Rabbit antisera, raised against whole, homogenized hepatopancreas from uninfected Biomphalaria glabrata, were used to screen a cDNA library prepared from adult Schistosoma mansoni. Of 1.8 x 10(5) recombinants screened, 34 clones were specifically immunoreactive with the antisera. Twenty of the clones were subcloned for further analysis, and 13 of the 20 were demonstrated to hybridize to a cDNA probe encoding schistosome tropomyosin I (pSMTM) at high stringency (Xu et al. Experimental Parasitology 69, 373-392, 1989). One partial cDNA clone (pSM4), which failed to hybridize to pSMTM, was used to rescreen the adult worm cDNA library and a 1381-bp cDNA clone, SmTMII, was identified and characterized. SmTMII contained a single 284-amino acid open reading frame and was shown to be 65.8% homologous to SMTM. Computer-assisted analysis of the predicted protein structure depicted a hydrophilic molecule with the extensive alpha helical secondary structure characteristic of tropomyosins. SmTMII was expressed in Escherichia coli and the resulting 45-kDa fusion protein was recognized by both a polyclonal antiserum specific for SMTM and the antiserum of mice chronically infected with S. mansoni.
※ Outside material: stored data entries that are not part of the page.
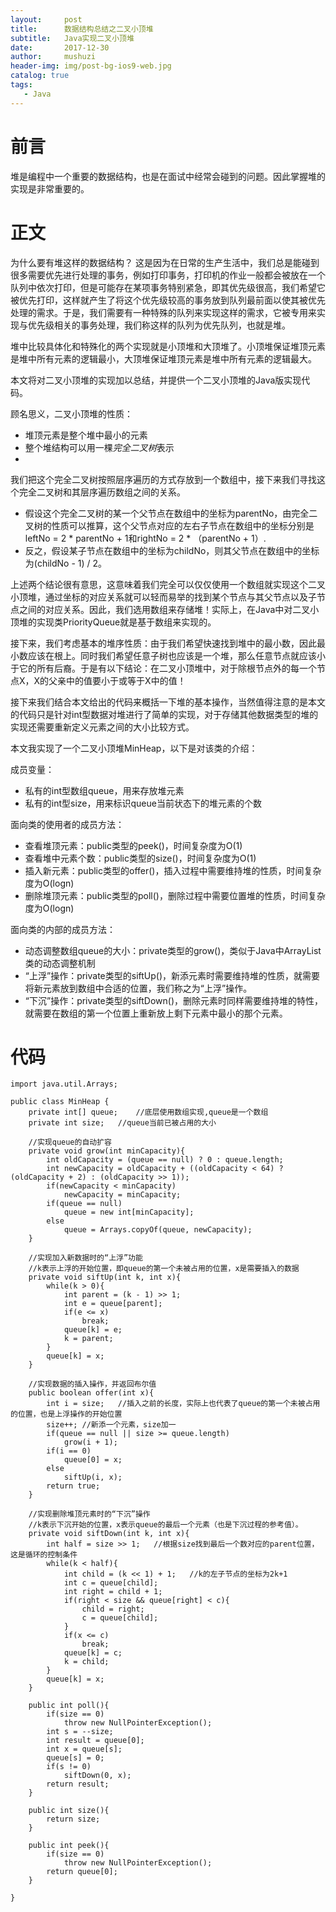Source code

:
 ```yaml
---
layout:     post
title:      数据结构总结之二叉小顶堆
subtitle:   Java实现二叉小顶堆
date:       2017-12-30
author:     mushuzi
header-img: img/post-bg-ios9-web.jpg
catalog: true
tags:
   - Java
--- 
```

# 前言
堆是编程中一个重要的数据结构，也是在面试中经常会碰到的问题。因此掌握堆的实现是非常重要的。

# 正文
为什么要有堆这样的数据结构？
这是因为在日常的生产生活中，我们总是能碰到很多需要优先进行处理的事务，例如打印事务，打印机的作业一般都会被放在一个队列中依次打印，但是可能存在某项事务特别紧急，即其优先级很高，我们希望它被优先打印，这样就产生了将这个优先级较高的事务放到队列最前面以使其被优先处理的需求。于是，我们需要有一种特殊的队列来实现这样的需求，它被专用来实现与优先级相关的事务处理，我们称这样的队列为优先队列，也就是堆。

堆中比较具体化和特殊化的两个实现就是小顶堆和大顶堆了。小顶堆保证堆顶元素是堆中所有元素的逻辑最小，大顶堆保证堆顶元素是堆中所有元素的逻辑最大。

本文将对二叉小顶堆的实现加以总结，并提供一个二叉小顶堆的Java版实现代码。

顾名思义，二叉小顶堆的性质：
* 堆顶元素是整个堆中最小的元素
* 整个堆结构可以用一棵*完全二叉树*表示
* 
我们把这个完全二叉树按照层序遍历的方式存放到一个数组中，接下来我们寻找这个完全二叉树和其层序遍历数组之间的关系。
* 假设这个完全二叉树的某一个父节点在数组中的坐标为parentNo，由完全二叉树的性质可以推算，这个父节点对应的左右子节点在数组中的坐标分别是leftNo = 2 * parentNo + 1和rightNo = 2 * （parentNo + 1）. 
* 反之，假设某子节点在数组中的坐标为childNo，则其父节点在数组中的坐标为(childNo - 1) / 2。

上述两个结论很有意思，这意味着我们完全可以仅仅使用一个数组就实现这个二叉小顶堆，通过坐标的对应关系就可以轻而易举的找到某个节点与其父节点以及子节点之间的对应关系。因此，我们选用数组来存储堆！实际上，在Java中对二叉小顶堆的实现类PriorityQueue就是基于数组来实现的。

接下来，我们考虑基本的堆序性质：由于我们希望快速找到堆中的最小数，因此最小数应该在根上。同时我们希望任意子树也应该是一个堆，那么任意节点就应该小于它的所有后裔。于是有以下结论：在二叉小顶堆中，对于除根节点外的每一个节点X，X的父亲中的值要小于或等于X中的值！

接下来我们结合本文给出的代码来概括一下堆的基本操作，当然值得注意的是本文的代码只是针对int型数据对堆进行了简单的实现，对于存储其他数据类型的堆的实现还需要重新定义元素之间的大小比较方式。

本文我实现了一个二叉小顶堆MinHeap，以下是对该类的介绍：

成员变量：
    
* 私有的int型数组queue，用来存放堆元素
* 私有的int型size，用来标识queue当前状态下的堆元素的个数

面向类的使用者的成员方法：

* 查看堆顶元素：public类型的peek()，时间复杂度为O(1)
* 查看堆中元素个数：public类型的size()，时间复杂度为O(1)
* 插入新元素：public类型的offer()，插入过程中需要维持堆的性质，时间复杂度为O(logn)
* 删除堆顶元素：public类型的poll()，删除过程中需要位置堆的性质，时间复杂度为O(logn)

面向类的内部的成员方法：

* 动态调整数组queue的大小：private类型的grow()，类似于Java中ArrayList类的动态调整机制
* “上浮”操作：private类型的siftUp()，新添元素时需要维持堆的性质，就需要将新元素放到数组中合适的位置，我们称之为“上浮”操作。
* “下沉”操作：private类型的siftDown()，删除元素时同样需要维持堆的特性，就需要在数组的第一个位置上重新放上剩下元素中最小的那个元素。

# 代码

    import java.util.Arrays;

    public class MinHeap {
    	private int[] queue;	//底层使用数组实现,queue是一个数组
    	private int size;	//queue当前已被占用的大小
    	
    	//实现queue的自动扩容
    	private void grow(int minCapacity){
    		int oldCapacity = (queue == null) ? 0 : queue.length;
    		int newCapacity = oldCapacity + ((oldCapacity < 64) ? (oldCapacity + 2) : (oldCapacity >> 1));
    		if(newCapacity < minCapacity)
    			newCapacity = minCapacity;
    		if(queue == null)
    			queue = new int[minCapacity];
    		else
    			queue = Arrays.copyOf(queue, newCapacity);
    	}
    	
    	//实现加入新数据时的“上浮”功能
    	//k表示上浮的开始位置，即queue的第一个未被占用的位置，x是需要插入的数据
    	private void siftUp(int k, int x){
    		while(k > 0){
    			int parent = (k - 1) >> 1;
    			int e = queue[parent];
    			if(e <= x)
    				break;
    			queue[k] = e;
    			k = parent;
    		}
    		queue[k] = x;
    	}
    	
    	//实现数据的插入操作，并返回布尔值
    	public boolean offer(int x){
    		int i = size;	//插入之前的长度，实际上也代表了queue的第一个未被占用的位置，也是上浮操作的开始位置
    		size++;	//新添一个元素，size加一
    		if(queue == null || size >= queue.length)
    			grow(i + 1);
    		if(i == 0)
    			queue[0] = x;
    		else
    			siftUp(i, x);
    		return true;
    	}
    	
    	//实现删除堆顶元素时的“下沉”操作
    	//k表示下沉开始的位置，x表示queue的最后一个元素（也是下沉过程的参考值）。
    	private void siftDown(int k, int x){
    		int half = size >> 1;	//根据size找到最后一个数对应的parent位置，这是循环的控制条件
    		while(k < half){
    			int child = (k << 1) + 1;	//k的左子节点的坐标为2k+1
    			int c = queue[child];
    			int right = child + 1;
    			if(right < size && queue[right] < c){
    				child = right;
    				c = queue[child];
    			}
    			if(x <= c)
    				break;
    			queue[k] = c;
    			k = child;
    		}
    		queue[k] = x;
    	}
    	
    	public int poll(){
    		if(size == 0)
    			throw new NullPointerException();
    		int s = --size;
    		int result = queue[0];
    		int x = queue[s];
    		queue[s] = 0;
    		if(s != 0)
    			siftDown(0, x);
    		return result;
    	}
    	
    	public int size(){
    		return size;
    	}
    	
    	public int peek(){
    		if(size == 0)
    			throw new NullPointerException();
    		return queue[0];
    	}
    
    }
Northern analysis showed the SmTMII mRNA in the adult stage to be about 1.6 kb in size. Analysis of the SmTMII gene by Southern blot revealed a complex hybridization pattern suggesting the presence of introns or multiple gene copies. The 650-bp EcoRI fragment of SmTMII was used to screen a cDNA library prepared from uninfected Biomphalaria glabrata and two clones, each encoding a novel snail tropomyosin, BgTMII, were isolated and characterized. The two clones, consisting of 2816 and 2314 bp, respectively, differed from each other only in the polyadenylation signal used and each contained a single and identical 284-amino acid open reading frame having 94.7% homology with the previously reported snail tropomyosin, BG39 (Dissous et al. Molecular and Biochemical Parasitology 43, 245-256, 1990). BgTMII was shown to have a higher amino acid homology with SMTM (68.3%) than with BG39 (65.1%) and a higher amino acid homology with SMTM than the two schistosome tropomyosins (SMTM and SmTMII) have with each other (65.8%). Implications of these observations in relation to the concept of host-parasite antigen mimicry are discussed.